## [PROBLEM DESCRIPTION]
Your answer must be an exact copy of all the entries.

════

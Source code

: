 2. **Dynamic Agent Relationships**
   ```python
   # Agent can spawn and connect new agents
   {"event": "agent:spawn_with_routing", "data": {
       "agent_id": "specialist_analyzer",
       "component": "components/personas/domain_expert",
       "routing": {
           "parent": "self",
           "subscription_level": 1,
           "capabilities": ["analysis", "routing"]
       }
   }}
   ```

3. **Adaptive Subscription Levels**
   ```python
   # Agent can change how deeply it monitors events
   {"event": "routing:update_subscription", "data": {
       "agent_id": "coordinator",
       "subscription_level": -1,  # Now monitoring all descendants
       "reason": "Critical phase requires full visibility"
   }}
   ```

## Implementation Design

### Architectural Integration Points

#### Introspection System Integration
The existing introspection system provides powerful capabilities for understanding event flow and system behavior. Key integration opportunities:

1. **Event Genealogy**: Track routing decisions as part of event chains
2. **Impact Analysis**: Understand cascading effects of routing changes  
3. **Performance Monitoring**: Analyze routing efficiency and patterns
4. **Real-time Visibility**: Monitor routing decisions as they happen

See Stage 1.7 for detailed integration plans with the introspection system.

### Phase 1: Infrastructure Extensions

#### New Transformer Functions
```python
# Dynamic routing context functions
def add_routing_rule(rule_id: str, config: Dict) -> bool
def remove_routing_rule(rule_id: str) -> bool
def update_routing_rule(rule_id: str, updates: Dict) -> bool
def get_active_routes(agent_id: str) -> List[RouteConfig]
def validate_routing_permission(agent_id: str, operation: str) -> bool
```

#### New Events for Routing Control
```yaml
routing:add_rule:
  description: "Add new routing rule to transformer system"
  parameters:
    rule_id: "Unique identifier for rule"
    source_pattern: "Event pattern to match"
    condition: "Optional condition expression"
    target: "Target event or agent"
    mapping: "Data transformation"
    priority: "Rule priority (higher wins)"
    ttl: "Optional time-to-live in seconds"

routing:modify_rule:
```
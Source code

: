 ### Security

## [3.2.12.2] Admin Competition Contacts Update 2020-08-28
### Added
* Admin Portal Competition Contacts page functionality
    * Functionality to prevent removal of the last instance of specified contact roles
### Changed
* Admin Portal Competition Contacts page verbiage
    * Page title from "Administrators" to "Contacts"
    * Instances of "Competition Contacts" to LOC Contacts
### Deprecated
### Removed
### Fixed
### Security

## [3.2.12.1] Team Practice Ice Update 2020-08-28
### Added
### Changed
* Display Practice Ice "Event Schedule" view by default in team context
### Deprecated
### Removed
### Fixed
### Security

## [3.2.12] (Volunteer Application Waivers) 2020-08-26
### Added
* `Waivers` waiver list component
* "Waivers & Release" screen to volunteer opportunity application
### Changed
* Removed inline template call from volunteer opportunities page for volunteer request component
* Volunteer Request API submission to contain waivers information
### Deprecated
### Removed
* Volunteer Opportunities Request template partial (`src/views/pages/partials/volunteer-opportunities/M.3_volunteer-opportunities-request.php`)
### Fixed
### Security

════

## [RESULT OF THIS TASK]
Source code

: 2. **Dynamic Agent Relationships**
   ```python
   # Agent can spawn and connect new agents
   {"event": "agent:spawn_with_routing", "data": {
       "agent_id": "specialist_analyzer",
       "component": "components/personas/domain_expert",
       "routing": {
           "parent": "self",
           "subscription_level": 1,
           "capabilities": ["analysis", "routing"]
       }
   }}
   ```

3. **Adaptive Subscription Levels**
   ```python
   # Agent can change how deeply it monitors events
   {"event": "routing:update_subscription", "data": {
       "agent_id": "coordinator",
       "subscription_level": -1,  # Now monitoring all descendants
       "reason": "Critical phase requires full visibility"
   }}
   ```

## Implementation Design

### Architectural Integration Points

#### Introspection System Integration
The existing introspection system provides powerful capabilities for understanding event flow and system behavior. Key integration opportunities:

1. **Event Genealogy**: Track routing decisions as part of event chains
2. **Impact Analysis**: Understand cascading effects of routing changes  
3. **Performance Monitoring**: Analyze routing efficiency and patterns
4. **Real-time Visibility**: Monitor routing decisions as they happen

See Stage 1.7 for detailed integration plans with the introspection system.

### Phase 1: Infrastructure Extensions

#### New Transformer Functions
```python
# Dynamic routing context functions
def add_routing_rule(rule_id: str, config: Dict) -> bool
def remove_routing_rule(rule_id: str) -> bool
def update_routing_rule(rule_id: str, updates: Dict) -> bool
def get_active_routes(agent_id: str) -> List[RouteConfig]
def validate_routing_permission(agent_id: str, operation: str) -> bool
```

#### New Events for Routing Control
```yaml
routing:add_rule:
  description: "Add new routing rule to transformer system"
  parameters:
    rule_id: "Unique identifier for rule"
    source_pattern: "Event pattern to match"
    condition: "Optional condition expression"
    target: "Target event or agent"
    mapping: "Data transformation"
    priority: "Rule priority (higher wins)"
    ttl: "Optional time-to-live in seconds"

routing:modify_rule:
```
Source code

: ### Security

## [3.2.12.2] Admin Competition Contacts Update 2020-08-28
### Added
* Admin Portal Competition Contacts page functionality
    * Functionality to prevent removal of the last instance of specified contact roles
### Changed
* Admin Portal Competition Contacts page verbiage
    * Page title from "Administrators" to "Contacts"
    * Instances of "Competition Contacts" to LOC Contacts
### Deprecated
### Removed
### Fixed
### Security

## [3.2.12.1] Team Practice Ice Update 2020-08-28
### Added
### Changed
* Display Practice Ice "Event Schedule" view by default in team context
### Deprecated
### Removed
### Fixed
### Security

## [3.2.12] (Volunteer Application Waivers) 2020-08-26
### Added
* `Waivers` waiver list component
* "Waivers & Release" screen to volunteer opportunity application
### Changed
* Removed inline template call from volunteer opportunities page for volunteer request component
* Volunteer Request API submission to contain waivers information
### Deprecated
### Removed
* Volunteer Opportunities Request template partial (`src/views/pages/partials/volunteer-opportunities/M.3_volunteer-opportunities-request.php`)
### Fixed
### Security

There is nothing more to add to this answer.